Their high thermal conductivity and low density make pitch-based carbon fibers an attractive alternative to conventional metals in heat transfer applications. Already, thermal conductivities of up to 1100 W/m-°K, about three times that of copper, have been reported. These high conductivities are possible because of the excellent phonon conduction in the two-dimensional graphite layer plane. Thus, the perfection of the graphitic structure to a large extent determines the thermal conductivity of a carbon fiber. In this study, circular fibers exhibiting radial transverse texture and ribbon-shape fibers of linear texture were melt spun from a mesophase pitch precursor. After equivalent oxidation and carbonization treatments, the fibers were characterized by single filament tensile and electrical resistivity tests. The strong inverse correlation of electrical resistivity and thermal conductivity allows the use of electrical resistivity measurement as a reliable predictor of thermal properties.
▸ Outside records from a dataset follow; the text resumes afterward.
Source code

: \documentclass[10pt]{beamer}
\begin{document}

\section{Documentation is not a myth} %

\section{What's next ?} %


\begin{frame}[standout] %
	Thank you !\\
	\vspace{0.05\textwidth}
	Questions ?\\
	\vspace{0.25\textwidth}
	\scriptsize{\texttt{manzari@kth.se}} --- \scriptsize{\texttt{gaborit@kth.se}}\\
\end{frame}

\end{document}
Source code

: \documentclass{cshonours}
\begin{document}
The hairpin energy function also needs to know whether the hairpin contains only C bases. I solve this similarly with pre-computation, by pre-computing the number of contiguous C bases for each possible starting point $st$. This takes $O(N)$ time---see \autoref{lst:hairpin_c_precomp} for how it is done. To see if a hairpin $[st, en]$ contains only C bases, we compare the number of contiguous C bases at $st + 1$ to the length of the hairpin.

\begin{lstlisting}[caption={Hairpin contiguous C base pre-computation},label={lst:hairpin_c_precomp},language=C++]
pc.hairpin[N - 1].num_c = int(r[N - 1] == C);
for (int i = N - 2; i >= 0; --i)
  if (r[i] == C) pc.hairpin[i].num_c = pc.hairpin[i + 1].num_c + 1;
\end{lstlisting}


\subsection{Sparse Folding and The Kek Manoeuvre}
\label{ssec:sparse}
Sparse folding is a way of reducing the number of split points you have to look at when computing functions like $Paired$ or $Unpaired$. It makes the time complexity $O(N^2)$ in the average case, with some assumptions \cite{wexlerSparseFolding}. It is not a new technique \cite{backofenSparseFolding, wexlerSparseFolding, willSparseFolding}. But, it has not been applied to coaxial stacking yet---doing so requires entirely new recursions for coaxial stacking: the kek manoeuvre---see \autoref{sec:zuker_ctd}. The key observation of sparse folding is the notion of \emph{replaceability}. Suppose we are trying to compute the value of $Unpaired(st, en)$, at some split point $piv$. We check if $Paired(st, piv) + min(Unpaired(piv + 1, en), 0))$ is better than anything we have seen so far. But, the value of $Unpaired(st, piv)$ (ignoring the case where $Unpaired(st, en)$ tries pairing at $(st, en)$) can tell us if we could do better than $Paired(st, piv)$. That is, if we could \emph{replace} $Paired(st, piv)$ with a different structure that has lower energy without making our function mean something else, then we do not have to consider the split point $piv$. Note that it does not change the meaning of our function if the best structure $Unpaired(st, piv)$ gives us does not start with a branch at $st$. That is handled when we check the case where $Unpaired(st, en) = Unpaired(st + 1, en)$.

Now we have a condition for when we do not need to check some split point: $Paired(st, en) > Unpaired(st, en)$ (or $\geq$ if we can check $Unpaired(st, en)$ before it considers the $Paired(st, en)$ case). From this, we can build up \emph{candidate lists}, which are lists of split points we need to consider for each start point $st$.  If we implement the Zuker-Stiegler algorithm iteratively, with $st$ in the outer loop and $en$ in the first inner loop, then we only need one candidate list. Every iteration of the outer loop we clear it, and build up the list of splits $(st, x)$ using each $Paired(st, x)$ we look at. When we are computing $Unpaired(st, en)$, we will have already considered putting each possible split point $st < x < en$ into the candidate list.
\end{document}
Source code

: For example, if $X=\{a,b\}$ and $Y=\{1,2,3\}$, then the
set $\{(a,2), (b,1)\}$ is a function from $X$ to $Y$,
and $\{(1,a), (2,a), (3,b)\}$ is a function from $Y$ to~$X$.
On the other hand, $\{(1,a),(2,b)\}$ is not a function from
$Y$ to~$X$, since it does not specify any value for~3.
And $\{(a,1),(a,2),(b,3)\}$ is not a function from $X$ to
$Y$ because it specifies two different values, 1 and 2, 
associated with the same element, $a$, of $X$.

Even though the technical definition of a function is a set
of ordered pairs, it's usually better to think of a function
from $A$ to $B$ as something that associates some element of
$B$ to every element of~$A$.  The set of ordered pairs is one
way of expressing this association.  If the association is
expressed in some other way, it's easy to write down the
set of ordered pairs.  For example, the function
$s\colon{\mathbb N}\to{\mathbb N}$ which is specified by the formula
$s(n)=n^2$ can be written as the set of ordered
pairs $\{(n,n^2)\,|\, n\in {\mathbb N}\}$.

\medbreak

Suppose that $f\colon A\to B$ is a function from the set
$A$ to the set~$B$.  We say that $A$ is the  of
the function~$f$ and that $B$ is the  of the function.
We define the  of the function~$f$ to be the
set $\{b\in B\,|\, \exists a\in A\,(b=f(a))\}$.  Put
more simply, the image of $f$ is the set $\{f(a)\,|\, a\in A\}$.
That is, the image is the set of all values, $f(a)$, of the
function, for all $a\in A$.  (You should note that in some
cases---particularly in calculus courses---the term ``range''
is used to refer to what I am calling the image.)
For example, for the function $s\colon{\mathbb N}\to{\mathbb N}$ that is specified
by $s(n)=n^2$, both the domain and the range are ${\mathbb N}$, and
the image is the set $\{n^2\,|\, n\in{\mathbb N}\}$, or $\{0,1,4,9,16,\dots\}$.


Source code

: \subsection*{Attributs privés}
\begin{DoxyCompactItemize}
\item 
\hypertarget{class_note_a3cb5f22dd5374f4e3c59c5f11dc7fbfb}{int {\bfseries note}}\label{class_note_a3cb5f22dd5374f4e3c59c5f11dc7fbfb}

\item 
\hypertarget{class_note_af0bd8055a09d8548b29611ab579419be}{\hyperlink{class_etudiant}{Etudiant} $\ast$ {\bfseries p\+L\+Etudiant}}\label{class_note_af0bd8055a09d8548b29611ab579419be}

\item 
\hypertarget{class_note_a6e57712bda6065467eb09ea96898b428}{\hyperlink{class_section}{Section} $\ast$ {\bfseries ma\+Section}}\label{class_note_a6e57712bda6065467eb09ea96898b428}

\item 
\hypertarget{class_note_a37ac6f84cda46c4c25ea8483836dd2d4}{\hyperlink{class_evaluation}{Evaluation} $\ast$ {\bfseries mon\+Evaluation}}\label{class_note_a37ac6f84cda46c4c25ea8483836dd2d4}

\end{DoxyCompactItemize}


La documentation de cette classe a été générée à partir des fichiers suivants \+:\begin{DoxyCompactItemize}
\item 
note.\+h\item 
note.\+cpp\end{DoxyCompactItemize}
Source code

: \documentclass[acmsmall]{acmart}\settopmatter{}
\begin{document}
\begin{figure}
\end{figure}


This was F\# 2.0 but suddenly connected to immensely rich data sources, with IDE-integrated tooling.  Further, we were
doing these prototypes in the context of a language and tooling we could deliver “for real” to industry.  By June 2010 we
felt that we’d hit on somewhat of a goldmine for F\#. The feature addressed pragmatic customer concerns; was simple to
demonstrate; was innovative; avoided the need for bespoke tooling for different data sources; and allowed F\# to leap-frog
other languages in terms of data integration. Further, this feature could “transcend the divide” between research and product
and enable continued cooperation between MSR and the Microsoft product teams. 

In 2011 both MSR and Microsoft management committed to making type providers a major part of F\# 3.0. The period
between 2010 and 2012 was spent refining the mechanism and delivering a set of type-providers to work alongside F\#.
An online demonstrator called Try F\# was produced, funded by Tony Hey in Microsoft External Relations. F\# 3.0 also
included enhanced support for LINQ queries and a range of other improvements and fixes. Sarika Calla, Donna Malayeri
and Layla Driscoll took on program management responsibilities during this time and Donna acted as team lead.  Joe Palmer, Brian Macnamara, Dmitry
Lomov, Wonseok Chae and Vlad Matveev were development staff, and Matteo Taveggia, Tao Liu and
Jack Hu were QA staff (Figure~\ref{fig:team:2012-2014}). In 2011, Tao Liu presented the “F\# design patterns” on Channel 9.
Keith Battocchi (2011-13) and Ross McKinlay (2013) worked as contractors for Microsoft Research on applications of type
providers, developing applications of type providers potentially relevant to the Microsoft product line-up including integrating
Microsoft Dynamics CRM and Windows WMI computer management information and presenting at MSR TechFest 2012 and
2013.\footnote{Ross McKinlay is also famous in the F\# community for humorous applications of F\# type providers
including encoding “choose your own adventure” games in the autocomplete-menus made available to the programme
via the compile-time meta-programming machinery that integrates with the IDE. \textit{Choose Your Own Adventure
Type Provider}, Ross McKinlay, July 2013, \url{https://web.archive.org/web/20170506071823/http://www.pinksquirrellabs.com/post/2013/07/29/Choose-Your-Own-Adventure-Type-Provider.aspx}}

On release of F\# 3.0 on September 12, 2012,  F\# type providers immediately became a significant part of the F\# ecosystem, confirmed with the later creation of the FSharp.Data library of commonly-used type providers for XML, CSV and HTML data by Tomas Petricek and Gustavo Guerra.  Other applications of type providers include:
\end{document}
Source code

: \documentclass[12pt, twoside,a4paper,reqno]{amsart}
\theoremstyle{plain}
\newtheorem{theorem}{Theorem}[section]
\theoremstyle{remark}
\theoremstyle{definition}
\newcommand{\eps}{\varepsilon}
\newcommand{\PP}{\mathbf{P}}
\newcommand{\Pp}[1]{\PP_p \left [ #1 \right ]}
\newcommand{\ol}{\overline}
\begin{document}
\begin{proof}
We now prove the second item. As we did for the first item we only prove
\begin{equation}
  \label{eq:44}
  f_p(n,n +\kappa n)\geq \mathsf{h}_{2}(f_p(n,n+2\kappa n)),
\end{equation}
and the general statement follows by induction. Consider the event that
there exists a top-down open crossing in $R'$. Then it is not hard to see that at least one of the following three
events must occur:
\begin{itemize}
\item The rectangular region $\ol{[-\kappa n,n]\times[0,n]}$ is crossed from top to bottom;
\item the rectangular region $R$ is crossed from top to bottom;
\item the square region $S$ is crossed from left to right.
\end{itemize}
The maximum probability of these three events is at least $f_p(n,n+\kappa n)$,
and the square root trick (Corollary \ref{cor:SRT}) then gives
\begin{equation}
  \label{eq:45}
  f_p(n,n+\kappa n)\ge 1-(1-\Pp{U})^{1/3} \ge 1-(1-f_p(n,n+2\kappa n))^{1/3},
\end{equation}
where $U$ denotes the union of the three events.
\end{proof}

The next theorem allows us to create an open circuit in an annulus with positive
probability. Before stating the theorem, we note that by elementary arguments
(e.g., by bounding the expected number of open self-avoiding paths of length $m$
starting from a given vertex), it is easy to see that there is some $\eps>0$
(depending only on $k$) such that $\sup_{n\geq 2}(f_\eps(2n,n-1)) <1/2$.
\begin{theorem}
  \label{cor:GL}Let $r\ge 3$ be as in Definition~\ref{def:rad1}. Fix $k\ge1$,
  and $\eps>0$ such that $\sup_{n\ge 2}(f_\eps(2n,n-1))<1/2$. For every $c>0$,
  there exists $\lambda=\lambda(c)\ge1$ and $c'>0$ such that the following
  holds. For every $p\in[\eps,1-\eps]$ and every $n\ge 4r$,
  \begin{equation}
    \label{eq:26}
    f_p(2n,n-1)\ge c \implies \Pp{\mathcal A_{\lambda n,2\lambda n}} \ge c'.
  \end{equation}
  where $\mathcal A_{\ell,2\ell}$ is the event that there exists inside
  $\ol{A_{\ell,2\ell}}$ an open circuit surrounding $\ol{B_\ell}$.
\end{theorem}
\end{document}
In addition, differential scanning calorimetry (DSC) and wide angle X-ray diffraction techniques were used to determine whether fiber texture can influence graphitization kinetics. The results indicated that linear textures of the ribbon-shaped fibers allow them to exhibit a lower electrical resistivity than circular fibers of equivalent tensile moduli. The electrical resistivity of the ribbon-shape fibers decreased with increasing aspect ratio, carbonization temperature, and dwell time during carbonization. Thus, ribbonshape fibers with a linear texture should exhibit higher thermal conductivities than circular fibers, and their thermal conductivities may increase further with higher aspect ratios.